▶ _Work to complete_
Restate every line below word for word, but drop each picture.

(Dataset items)
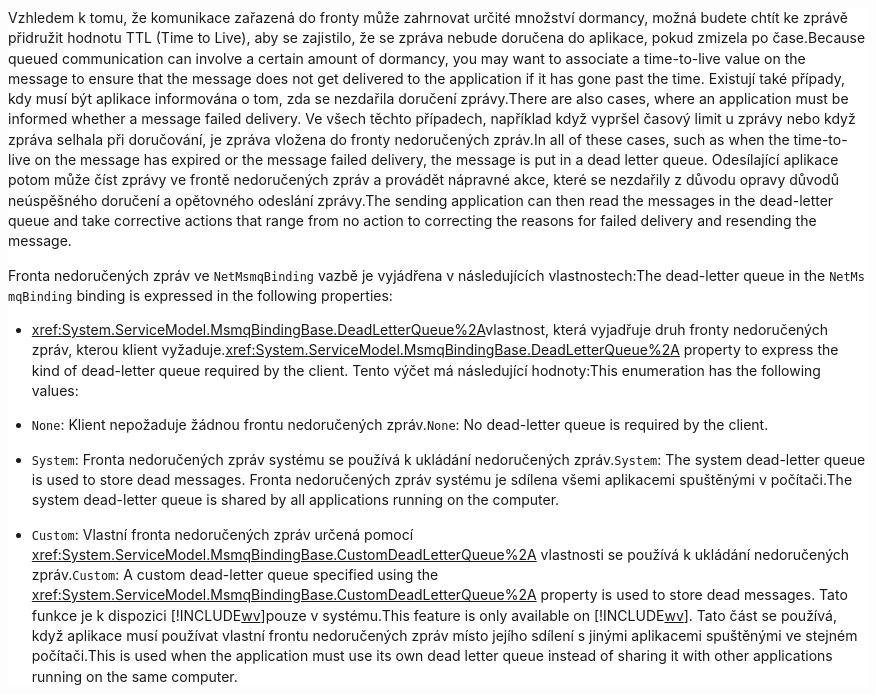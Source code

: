  <span data-ttu-id="7b85b-114">Vzhledem k tomu, že komunikace zařazená do fronty může zahrnovat určité množství dormancy, možná budete chtít ke zprávě přidružit hodnotu TTL (Time to Live), aby se zajistilo, že se zpráva nebude doručena do aplikace, pokud zmizela po čase.</span><span class="sxs-lookup"><span data-stu-id="7b85b-114">Because queued communication can involve a certain amount of dormancy, you may want to associate a time-to-live value on the message to ensure that the message does not get delivered to the application if it has gone past the time.</span></span> <span data-ttu-id="7b85b-115">Existují také případy, kdy musí být aplikace informována o tom, zda se nezdařila doručení zprávy.</span><span class="sxs-lookup"><span data-stu-id="7b85b-115">There are also cases, where an application must be informed whether a message failed delivery.</span></span> <span data-ttu-id="7b85b-116">Ve všech těchto případech, například když vypršel časový limit u zprávy nebo když zpráva selhala při doručování, je zpráva vložena do fronty nedoručených zpráv.</span><span class="sxs-lookup"><span data-stu-id="7b85b-116">In all of these cases, such as when the time-to-live on the message has expired or the message failed delivery, the message is put in a dead letter queue.</span></span> <span data-ttu-id="7b85b-117">Odesílající aplikace potom může číst zprávy ve frontě nedoručených zpráv a provádět nápravné akce, které se nezdařily z důvodu opravy důvodů neúspěšného doručení a opětovného odeslání zprávy.</span><span class="sxs-lookup"><span data-stu-id="7b85b-117">The sending application can then read the messages in the dead-letter queue and take corrective actions that range from no action to correcting the reasons for failed delivery and resending the message.</span></span>

 <span data-ttu-id="7b85b-118">Fronta nedoručených zpráv ve `NetMsmqBinding` vazbě je vyjádřena v následujících vlastnostech:</span><span class="sxs-lookup"><span data-stu-id="7b85b-118">The dead-letter queue in the `NetMsmqBinding` binding is expressed in the following properties:</span></span>

- <span data-ttu-id="7b85b-119"><xref:System.ServiceModel.MsmqBindingBase.DeadLetterQueue%2A>vlastnost, která vyjadřuje druh fronty nedoručených zpráv, kterou klient vyžaduje.</span><span class="sxs-lookup"><span data-stu-id="7b85b-119"><xref:System.ServiceModel.MsmqBindingBase.DeadLetterQueue%2A> property to express the kind of dead-letter queue required by the client.</span></span> <span data-ttu-id="7b85b-120">Tento výčet má následující hodnoty:</span><span class="sxs-lookup"><span data-stu-id="7b85b-120">This enumeration has the following values:</span></span>

- <span data-ttu-id="7b85b-121">`None`: Klient nepožaduje žádnou frontu nedoručených zpráv.</span><span class="sxs-lookup"><span data-stu-id="7b85b-121">`None`: No dead-letter queue is required by the client.</span></span>

- <span data-ttu-id="7b85b-122">`System`: Fronta nedoručených zpráv systému se používá k ukládání nedoručených zpráv.</span><span class="sxs-lookup"><span data-stu-id="7b85b-122">`System`: The system dead-letter queue is used to store dead messages.</span></span> <span data-ttu-id="7b85b-123">Fronta nedoručených zpráv systému je sdílena všemi aplikacemi spuštěnými v počítači.</span><span class="sxs-lookup"><span data-stu-id="7b85b-123">The system dead-letter queue is shared by all applications running on the computer.</span></span>

- <span data-ttu-id="7b85b-124">`Custom`: Vlastní fronta nedoručených zpráv určená pomocí <xref:System.ServiceModel.MsmqBindingBase.CustomDeadLetterQueue%2A> vlastnosti se používá k ukládání nedoručených zpráv.</span><span class="sxs-lookup"><span data-stu-id="7b85b-124">`Custom`: A custom dead-letter queue specified using the <xref:System.ServiceModel.MsmqBindingBase.CustomDeadLetterQueue%2A> property is used to store dead messages.</span></span> <span data-ttu-id="7b85b-125">Tato funkce je k dispozici [!INCLUDE[wv](../../../../includes/wv-md.md)]pouze v systému.</span><span class="sxs-lookup"><span data-stu-id="7b85b-125">This feature is only available on [!INCLUDE[wv](../../../../includes/wv-md.md)].</span></span> <span data-ttu-id="7b85b-126">Tato část se používá, když aplikace musí používat vlastní frontu nedoručených zpráv místo jejího sdílení s jinými aplikacemi spuštěnými ve stejném počítači.</span><span class="sxs-lookup"><span data-stu-id="7b85b-126">This is used when the application must use its own dead letter queue instead of sharing it with other applications running on the same computer.</span></span>
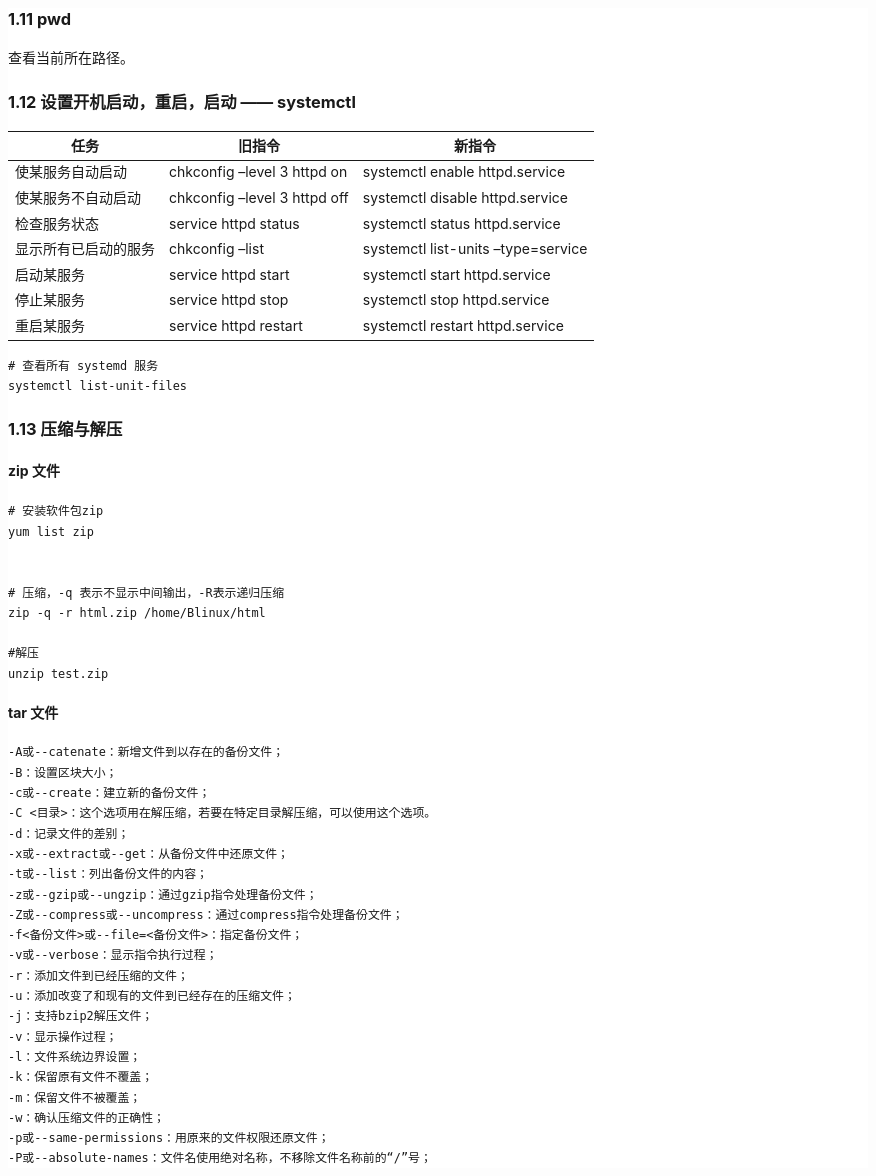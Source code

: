 ### 1.11 pwd
查看当前所在路径。

### 1.12 设置开机启动，重启，启动 —— systemctl

| 任务 | 旧指令 | 新指令 | 
| ---  | --- | --- | 
| 使某服务自动启动 | chkconfig –level 3 httpd on | systemctl enable httpd.service | 
| 使某服务不自动启动 | chkconfig –level 3 httpd off | systemctl disable httpd.service | 
| 检查服务状态 | service httpd status | systemctl status httpd.service | 
| 显示所有已启动的服务 | chkconfig –list  | systemctl list-units –type=service | 
| 启动某服务 | service httpd start | systemctl start httpd.service | 
| 停止某服务 | service httpd stop | systemctl stop httpd.service | 
| 重启某服务 | service httpd restart | systemctl restart httpd.service | 

```shell
# 查看所有 systemd 服务
systemctl list-unit-files
```

### 1.13 压缩与解压

#### zip 文件

```
# 安装软件包zip
yum list zip


# 压缩，-q 表示不显示中间输出，-R表示递归压缩
zip -q -r html.zip /home/Blinux/html

#解压
unzip test.zip
```

#### tar 文件

```
-A或--catenate：新增文件到以存在的备份文件；
-B：设置区块大小；
-c或--create：建立新的备份文件；
-C <目录>：这个选项用在解压缩，若要在特定目录解压缩，可以使用这个选项。
-d：记录文件的差别；
-x或--extract或--get：从备份文件中还原文件；
-t或--list：列出备份文件的内容；
-z或--gzip或--ungzip：通过gzip指令处理备份文件；
-Z或--compress或--uncompress：通过compress指令处理备份文件；
-f<备份文件>或--file=<备份文件>：指定备份文件；
-v或--verbose：显示指令执行过程；
-r：添加文件到已经压缩的文件；
-u：添加改变了和现有的文件到已经存在的压缩文件；
-j：支持bzip2解压文件；
-v：显示操作过程；
-l：文件系统边界设置；
-k：保留原有文件不覆盖；
-m：保留文件不被覆盖；
-w：确认压缩文件的正确性；
-p或--same-permissions：用原来的文件权限还原文件；
-P或--absolute-names：文件名使用绝对名称，不移除文件名称前的“/”号；
```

▶ _Answer section_
Source code

:  <span data-ttu-id="7b85b-114">Vzhledem k tomu, že komunikace zařazená do fronty může zahrnovat určité množství dormancy, možná budete chtít ke zprávě přidružit hodnotu TTL (Time to Live), aby se zajistilo, že se zpráva nebude doručena do aplikace, pokud zmizela po čase.</span><span class="sxs-lookup"><span data-stu-id="7b85b-114">Because queued communication can involve a certain amount of dormancy, you may want to associate a time-to-live value on the message to ensure that the message does not get delivered to the application if it has gone past the time.</span></span> <span data-ttu-id="7b85b-115">Existují také případy, kdy musí být aplikace informována o tom, zda se nezdařila doručení zprávy.</span><span class="sxs-lookup"><span data-stu-id="7b85b-115">There are also cases, where an application must be informed whether a message failed delivery.</span></span> <span data-ttu-id="7b85b-116">Ve všech těchto případech, například když vypršel časový limit u zprávy nebo když zpráva selhala při doručování, je zpráva vložena do fronty nedoručených zpráv.</span><span class="sxs-lookup"><span data-stu-id="7b85b-116">In all of these cases, such as when the time-to-live on the message has expired or the message failed delivery, the message is put in a dead letter queue.</span></span> <span data-ttu-id="7b85b-117">Odesílající aplikace potom může číst zprávy ve frontě nedoručených zpráv a provádět nápravné akce, které se nezdařily z důvodu opravy důvodů neúspěšného doručení a opětovného odeslání zprávy.</span><span class="sxs-lookup"><span data-stu-id="7b85b-117">The sending application can then read the messages in the dead-letter queue and take corrective actions that range from no action to correcting the reasons for failed delivery and resending the message.</span></span>

 <span data-ttu-id="7b85b-118">Fronta nedoručených zpráv ve `NetMsmqBinding` vazbě je vyjádřena v následujících vlastnostech:</span><span class="sxs-lookup"><span data-stu-id="7b85b-118">The dead-letter queue in the `NetMsmqBinding` binding is expressed in the following properties:</span></span>

- <span data-ttu-id="7b85b-119"><xref:System.ServiceModel.MsmqBindingBase.DeadLetterQueue%2A>vlastnost, která vyjadřuje druh fronty nedoručených zpráv, kterou klient vyžaduje.</span><span class="sxs-lookup"><span data-stu-id="7b85b-119"><xref:System.ServiceModel.MsmqBindingBase.DeadLetterQueue%2A> property to express the kind of dead-letter queue required by the client.</span></span> <span data-ttu-id="7b85b-120">Tento výčet má následující hodnoty:</span><span class="sxs-lookup"><span data-stu-id="7b85b-120">This enumeration has the following values:</span></span>

- <span data-ttu-id="7b85b-121">`None`: Klient nepožaduje žádnou frontu nedoručených zpráv.</span><span class="sxs-lookup"><span data-stu-id="7b85b-121">`None`: No dead-letter queue is required by the client.</span></span>

- <span data-ttu-id="7b85b-122">`System`: Fronta nedoručených zpráv systému se používá k ukládání nedoručených zpráv.</span><span class="sxs-lookup"><span data-stu-id="7b85b-122">`System`: The system dead-letter queue is used to store dead messages.</span></span> <span data-ttu-id="7b85b-123">Fronta nedoručených zpráv systému je sdílena všemi aplikacemi spuštěnými v počítači.</span><span class="sxs-lookup"><span data-stu-id="7b85b-123">The system dead-letter queue is shared by all applications running on the computer.</span></span>

- <span data-ttu-id="7b85b-124">`Custom`: Vlastní fronta nedoručených zpráv určená pomocí <xref:System.ServiceModel.MsmqBindingBase.CustomDeadLetterQueue%2A> vlastnosti se používá k ukládání nedoručených zpráv.</span><span class="sxs-lookup"><span data-stu-id="7b85b-124">`Custom`: A custom dead-letter queue specified using the <xref:System.ServiceModel.MsmqBindingBase.CustomDeadLetterQueue%2A> property is used to store dead messages.</span></span> <span data-ttu-id="7b85b-125">Tato funkce je k dispozici [!INCLUDE[wv](../../../../includes/wv-md.md)]pouze v systému.</span><span class="sxs-lookup"><span data-stu-id="7b85b-125">This feature is only available on [!INCLUDE[wv](../../../../includes/wv-md.md)].</span></span> <span data-ttu-id="7b85b-126">Tato část se používá, když aplikace musí používat vlastní frontu nedoručených zpráv místo jejího sdílení s jinými aplikacemi spuštěnými ve stejném počítači.</span><span class="sxs-lookup"><span data-stu-id="7b85b-126">This is used when the application must use its own dead letter queue instead of sharing it with other applications running on the same computer.</span></span>
Source code

: ### 1.11 pwd
查看当前所在路径。

### 1.12 设置开机启动，重启，启动 —— systemctl

| 任务 | 旧指令 | 新指令 | 
| ---  | --- | --- | 
| 使某服务自动启动 | chkconfig –level 3 httpd on | systemctl enable httpd.service | 
| 使某服务不自动启动 | chkconfig –level 3 httpd off | systemctl disable httpd.service | 
| 检查服务状态 | service httpd status | systemctl status httpd.service | 
| 显示所有已启动的服务 | chkconfig –list  | systemctl list-units –type=service | 
| 启动某服务 | service httpd start | systemctl start httpd.service | 
| 停止某服务 | service httpd stop | systemctl stop httpd.service | 
| 重启某服务 | service httpd restart | systemctl restart httpd.service | 

```shell
# 查看所有 systemd 服务
systemctl list-unit-files
```

### 1.13 压缩与解压

#### zip 文件

```
# 安装软件包zip
yum list zip


# 压缩，-q 表示不显示中间输出，-R表示递归压缩
zip -q -r html.zip /home/Blinux/html

#解压
unzip test.zip
```

#### tar 文件

```
-A或--catenate：新增文件到以存在的备份文件；
-B：设置区块大小；
-c或--create：建立新的备份文件；
-C <目录>：这个选项用在解压缩，若要在特定目录解压缩，可以使用这个选项。
-d：记录文件的差别；
-x或--extract或--get：从备份文件中还原文件；
-t或--list：列出备份文件的内容；
-z或--gzip或--ungzip：通过gzip指令处理备份文件；
-Z或--compress或--uncompress：通过compress指令处理备份文件；
-f<备份文件>或--file=<备份文件>：指定备份文件；
-v或--verbose：显示指令执行过程；
-r：添加文件到已经压缩的文件；
-u：添加改变了和现有的文件到已经存在的压缩文件；
-j：支持bzip2解压文件；
-v：显示操作过程；
-l：文件系统边界设置；
-k：保留原有文件不覆盖；
-m：保留文件不被覆盖；
-w：确认压缩文件的正确性；
-p或--same-permissions：用原来的文件权限还原文件；
-P或--absolute-names：文件名使用绝对名称，不移除文件名称前的“/”号；
```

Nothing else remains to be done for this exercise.